UCLA Develops Hybrid Model for Efficient Optical Information Transfer

The University of California, Los Angeles (UCLA) has made significant strides in the realm of optical information transmission. Led by Professor Aydogan Ozcan from the Electrical and Computer Engineering Department, a team of researchers has developed a new method that addresses the challenges posed by phase perturbations or random diffusers in the optical path. These obstacles have traditionally limited the high-fidelity transmission of optical data in free space, a phenomenon critical to various applications such as underwater communication, remote sensing, and medical devices.

The UCLA team’s breakthrough, detailed in an article published in Advanced Photonics, introduces an innovative approach that employs electronic encoding and diffractive optical decoding. This method allows for the high-fidelity transmission of optical information through random, unknown diffusers. The technique outperforms systems that rely solely on either a diffractive optical network or an electronic neural network for optical information transfer through diffusive random media.

The new approach hinges on a hybrid model that incorporates a convolutional neural network (CNN)-based electronic encoder and co-optimized transmissive passive diffractive layers. These components are physically fabricated and trained via supervised learning. Once the joint training process is completed, the hybrid model can accurately transfer optical information, even in the presence of unknown phase diffusers. This capability allows it to generalize and pass information through unseen random diffusers.

The effectiveness of this hybrid electronic-optical model was verified using a 3D-printed diffractive network operating in the terahertz part of the electromagnetic spectrum. Another notable feature of this model is its scalability. The optical decoder can be physically expanded or shrunk to operate across different parts of the electromagnetic spectrum, eliminating the need for retraining its diffractive features.

This technological breakthrough holds significant implications for the electronics and computer industry, particularly in areas involving programming languages and coding.
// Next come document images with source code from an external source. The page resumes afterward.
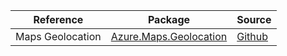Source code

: | Reference | Package | Source |
|---|---|---|
|Maps Geolocation|[Azure.Maps.Geolocation](https://www.nuget.org/packages/Azure.Maps.Geolocation)|[Github](https://github.com/Azure/azure-sdk-for-net/blob/main/sdk/maps/Azure.Maps.Geolocation)|
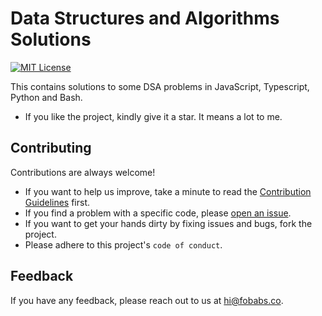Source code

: # Data Structures and Algorithms Solutions

[![MIT License](https://img.shields.io/badge/License-MIT-green.svg)](https://choosealicense.com/licenses/mit/)

This contains solutions to some DSA problems in JavaScript, Typescript, Python and Bash.

- If you like the project, kindly give it a star. It means a lot to me.

## Contributing

Contributions are always welcome!

- If you want to help us improve, take a minute to read the [Contribution Guidelines](/CONTRIBUTING.md) first.
- If you find a problem with a specific code, please [open an issue](https://github.com/fobabs/data-structures-and-algorithms-solutions/issues/new).
- If you want to get your hands dirty by fixing issues and bugs, fork the project.
- Please adhere to this project's `code of conduct`.

## Feedback

If you have any feedback, please reach out to us at [hi@fobabs.co](mailto:hi@fobabs.co).
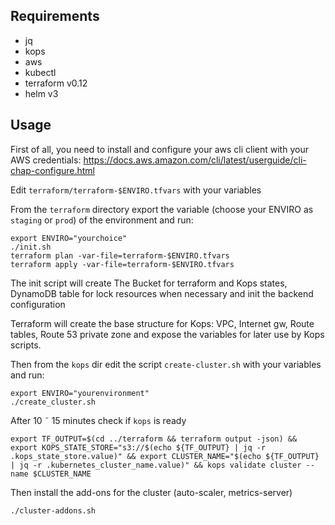 ## Requirements

* jq
* kops
* aws
* kubectl
* terraform v0.12
* helm v3

## Usage

First of all, you need to install and configure your aws cli client with your AWS credentials:
https://docs.aws.amazon.com/cli/latest/userguide/cli-chap-configure.html

Edit `terraform/terraform-$ENVIRO.tfvars` with your variables 

From the `terraform` directory export the variable (choose your ENVIRO as `staging` or `prod`) of the environment and run:

    export ENVIRO="yourchoice"  
    ./init.sh 
    terraform plan -var-file=terraform-$ENVIRO.tfvars
    terraform apply -var-file=terraform-$ENVIRO.tfvars

The init script will create The Bucket for terraform and Kops states, DynamoDB table for lock resources when necessary and init the backend configuration

Terraform will create the base structure for Kops: VPC, Internet gw, Route tables, Route 53 private zone and expose the variables for later use by Kops scripts.

Then from the `kops` dir edit the script `create-cluster.sh` with your variables and run:

    export ENVIRO="yourenvironment"
    ./create_cluster.sh
 
 After 10 ˜ 15 minutes check if `kops` is ready 

    export TF_OUTPUT=$(cd ../terraform && terraform output -json) && export KOPS_STATE_STORE="s3://$(echo ${TF_OUTPUT} | jq -r .kops_state_store.value)" && export CLUSTER_NAME="$(echo ${TF_OUTPUT} | jq -r .kubernetes_cluster_name.value)" && kops validate cluster --name $CLUSTER_NAME


Then install the add-ons for the cluster (auto-scaler, metrics-server)

    ./cluster-addons.sh

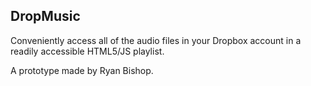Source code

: ## DropMusic

Conveniently access all of the audio files in your Dropbox account in a readily accessible HTML5/JS playlist.

A prototype made by Ryan Bishop.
The ability to transmit optical information through random diffusers with high fidelity can enhance data transmission quality and speed in various applications. For instance, it could improve underwater optical communication, a critical aspect of marine electronics.
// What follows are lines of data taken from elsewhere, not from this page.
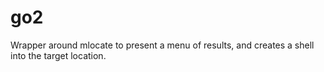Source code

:# go2
Wrapper around mlocate to present a menu of results, and creates a shell into the target location.
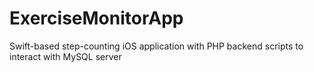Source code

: # ExerciseMonitorApp
Swift-based step-counting iOS application with PHP backend scripts to interact with MySQL server
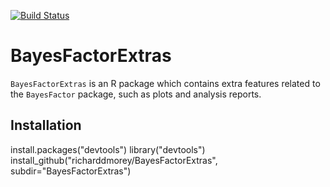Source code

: [![Build Status](https://travis-ci.org/richarddmorey/BayesFactorExtras.svg)](https://travis-ci.org/richarddmorey/BayesFactorExtras)

BayesFactorExtras
=================

`BayesFactorExtras` is an R package which contains extra features related to the `BayesFactor` package, such as plots and analysis reports.

## Installation

install.packages("devtools")
library("devtools")
install_github("richarddmorey/BayesFactorExtras", subdir="BayesFactorExtras")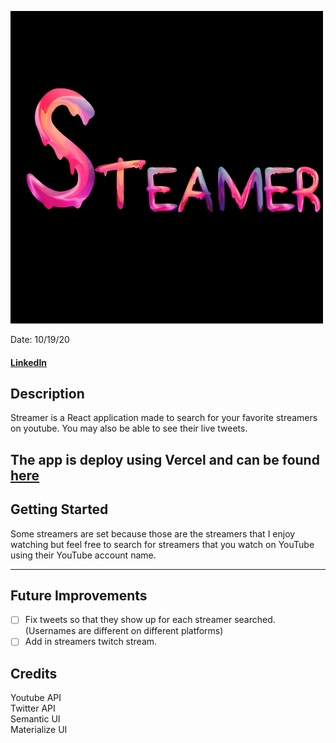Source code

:![](public/images/streamer-heading.png)

Date: 10/19/20

#### [LinkedIn](https://www.linkedin.com/in/samueltrahan/)

## Description

Streamer is a React application made to search for your favorite streamers on youtube.  You may also be able to see their live tweets.

The app is deploy using Vercel and can be found [here](https://streamer-g2ts56kxj.vercel.app/)
---

## Getting Started

Some streamers are set because those are the streamers that I enjoy watching but feel free to search for streamers that you watch on YouTube using their YouTube account name.

---

## Future Improvements

- [ ] Fix tweets so that they show up for each streamer searched.(Usernames are different on different platforms)
- [ ] Add in streamers twitch stream.
  
## Credits
Youtube API<br/>
Twitter API<br/>
Semantic UI<br/>
Materialize UI<br/>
Moreover, this development could revolutionize biomedical sensing and imaging data transmission in implantable systems. Medical devices often require intricate electronics and sophisticated coding to function efficiently. By providing a low-power and compact alternative for data transmission, this hybrid model could significantly improve these devices’ performance and reliability.

Additionally, this technology could also be instrumental in data transmission through turbulent atmospheric conditions, a challenge often encountered in remote sensing applications. By ensuring high-fidelity transmission despite unpredictable phase perturbations, this method could enhance the accuracy and reliability of data collected through remote sensing.
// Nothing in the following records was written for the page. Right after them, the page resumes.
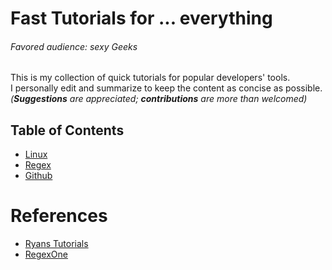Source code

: # Fast Tutorials for ... everything

###### Favored audience: sexy Geeks
This is my collection of quick tutorials for popular developers' tools.  
I personally edit and summarize to keep the content as concise as possible.  
*(**Suggestions** are appreciated; **contributions** are more than welcomed)*

## Table of Contents

- [Linux](https://github.com/kohnewlife/ItsEasy/tree/master/Linux/README.md)
- [Regex](https://github.com/kohnewlife/ItsEasy/blob/master/Regex/README.md)
- [Github](https://github.com/kohnewlife/ItsEasy/tree/master/Github/README.md)

# References

* [Ryans Tutorials](https://ryanstutorials.net/linuxtutorial/)
* [RegexOne](https://regexone.com//)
In conclusion, the UCLA team’s innovative approach to transferring optical information represents a significant leap forward in the field of electronics and computers. By combining electronic encoding with diffractive optical decoding, this method offers a promising solution to the challenges posed by phase perturbations and random diffusers. This development has far-reaching implications for various applications, from underwater communication and remote sensing to medical devices.

For more details about this groundbreaking research, refer to the Gold Open Access article by Li et al., “Optical information transfer through random unknown diffusers using electronic encoding and diffractive decoding,” Adv. Photon. 4(4) 046009 (2023), doi 10.1117/1.AP.5.4.046009.